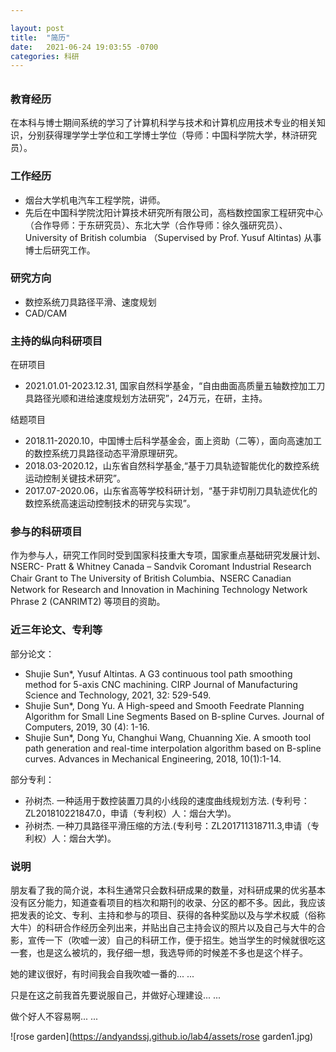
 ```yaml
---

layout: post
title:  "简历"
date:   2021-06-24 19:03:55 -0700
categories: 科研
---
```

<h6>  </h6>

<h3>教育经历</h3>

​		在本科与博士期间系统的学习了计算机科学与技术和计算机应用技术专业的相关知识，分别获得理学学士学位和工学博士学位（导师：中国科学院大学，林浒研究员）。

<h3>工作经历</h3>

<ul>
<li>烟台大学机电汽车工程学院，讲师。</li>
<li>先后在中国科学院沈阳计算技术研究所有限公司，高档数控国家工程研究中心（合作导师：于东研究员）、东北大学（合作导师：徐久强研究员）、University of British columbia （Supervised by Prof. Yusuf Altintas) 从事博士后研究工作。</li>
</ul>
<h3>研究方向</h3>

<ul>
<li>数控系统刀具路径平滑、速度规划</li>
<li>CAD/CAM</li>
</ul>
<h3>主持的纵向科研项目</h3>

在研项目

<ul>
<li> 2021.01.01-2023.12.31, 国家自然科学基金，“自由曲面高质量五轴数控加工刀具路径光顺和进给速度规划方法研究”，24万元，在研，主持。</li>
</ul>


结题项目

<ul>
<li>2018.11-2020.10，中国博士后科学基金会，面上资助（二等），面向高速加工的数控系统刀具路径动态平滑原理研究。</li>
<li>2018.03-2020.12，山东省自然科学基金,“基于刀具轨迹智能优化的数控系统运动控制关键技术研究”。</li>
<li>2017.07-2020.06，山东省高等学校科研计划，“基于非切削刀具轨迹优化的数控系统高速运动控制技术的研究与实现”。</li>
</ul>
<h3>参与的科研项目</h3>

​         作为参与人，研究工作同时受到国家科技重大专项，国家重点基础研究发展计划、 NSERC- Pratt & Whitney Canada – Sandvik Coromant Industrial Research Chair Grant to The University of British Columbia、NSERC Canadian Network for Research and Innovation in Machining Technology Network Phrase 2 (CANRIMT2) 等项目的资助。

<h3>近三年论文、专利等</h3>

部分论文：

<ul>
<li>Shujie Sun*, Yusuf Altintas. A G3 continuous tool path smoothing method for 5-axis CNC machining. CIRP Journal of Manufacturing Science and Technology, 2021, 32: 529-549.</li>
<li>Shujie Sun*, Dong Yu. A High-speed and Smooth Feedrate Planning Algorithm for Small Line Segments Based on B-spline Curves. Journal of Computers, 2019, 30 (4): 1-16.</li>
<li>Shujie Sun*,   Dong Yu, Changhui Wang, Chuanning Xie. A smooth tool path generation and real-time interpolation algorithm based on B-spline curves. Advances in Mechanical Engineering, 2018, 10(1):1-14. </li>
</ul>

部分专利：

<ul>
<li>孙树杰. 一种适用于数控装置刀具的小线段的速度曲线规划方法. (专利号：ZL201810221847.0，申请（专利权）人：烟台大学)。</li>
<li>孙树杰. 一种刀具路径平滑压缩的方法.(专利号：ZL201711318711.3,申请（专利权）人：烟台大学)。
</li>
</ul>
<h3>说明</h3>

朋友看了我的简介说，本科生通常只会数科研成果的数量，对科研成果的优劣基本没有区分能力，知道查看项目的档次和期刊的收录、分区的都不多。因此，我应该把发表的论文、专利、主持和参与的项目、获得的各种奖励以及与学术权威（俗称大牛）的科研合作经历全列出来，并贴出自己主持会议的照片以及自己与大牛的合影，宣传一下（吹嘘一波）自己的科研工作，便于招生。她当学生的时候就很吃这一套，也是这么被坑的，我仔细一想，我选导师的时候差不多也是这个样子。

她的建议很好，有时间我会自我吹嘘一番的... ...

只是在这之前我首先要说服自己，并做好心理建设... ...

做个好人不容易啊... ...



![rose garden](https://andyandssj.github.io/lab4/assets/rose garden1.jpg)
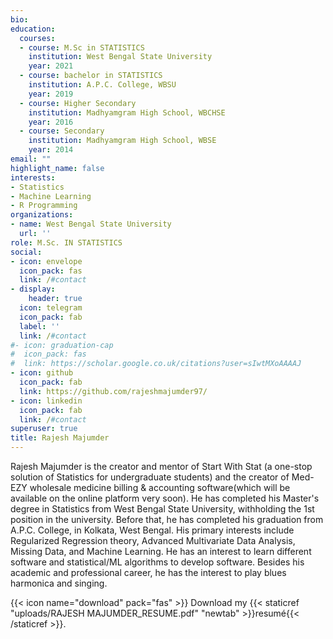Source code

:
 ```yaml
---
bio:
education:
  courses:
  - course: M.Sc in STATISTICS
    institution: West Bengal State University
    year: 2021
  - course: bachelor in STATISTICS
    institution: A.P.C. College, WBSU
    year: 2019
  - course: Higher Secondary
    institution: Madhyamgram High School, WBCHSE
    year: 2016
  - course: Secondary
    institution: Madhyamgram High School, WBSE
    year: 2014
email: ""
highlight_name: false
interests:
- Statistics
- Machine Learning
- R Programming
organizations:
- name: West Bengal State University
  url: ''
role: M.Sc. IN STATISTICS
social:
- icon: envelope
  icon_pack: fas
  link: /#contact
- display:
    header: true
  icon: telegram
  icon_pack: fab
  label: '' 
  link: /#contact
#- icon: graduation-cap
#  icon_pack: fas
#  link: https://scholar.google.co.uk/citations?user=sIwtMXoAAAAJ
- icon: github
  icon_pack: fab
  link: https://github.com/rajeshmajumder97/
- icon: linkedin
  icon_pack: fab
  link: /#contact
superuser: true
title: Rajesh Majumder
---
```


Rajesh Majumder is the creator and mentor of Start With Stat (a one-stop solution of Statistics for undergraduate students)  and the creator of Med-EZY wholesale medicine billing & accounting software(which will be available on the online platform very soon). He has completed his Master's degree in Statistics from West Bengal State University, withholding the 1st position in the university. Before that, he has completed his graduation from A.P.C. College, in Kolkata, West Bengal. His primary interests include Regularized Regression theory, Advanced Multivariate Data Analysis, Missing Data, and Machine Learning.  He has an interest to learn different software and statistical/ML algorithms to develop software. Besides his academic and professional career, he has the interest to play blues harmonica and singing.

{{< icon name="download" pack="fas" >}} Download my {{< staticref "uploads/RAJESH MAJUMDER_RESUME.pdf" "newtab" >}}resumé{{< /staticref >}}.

□ □ □ □

- **Work required**
Each line in which the string "Madhyamgram" is found must be copied from the data.

- **Answer to the exercise**
    institution: Madhyamgram High School, WBCHSE
    institution: Madhyamgram High School, WBSE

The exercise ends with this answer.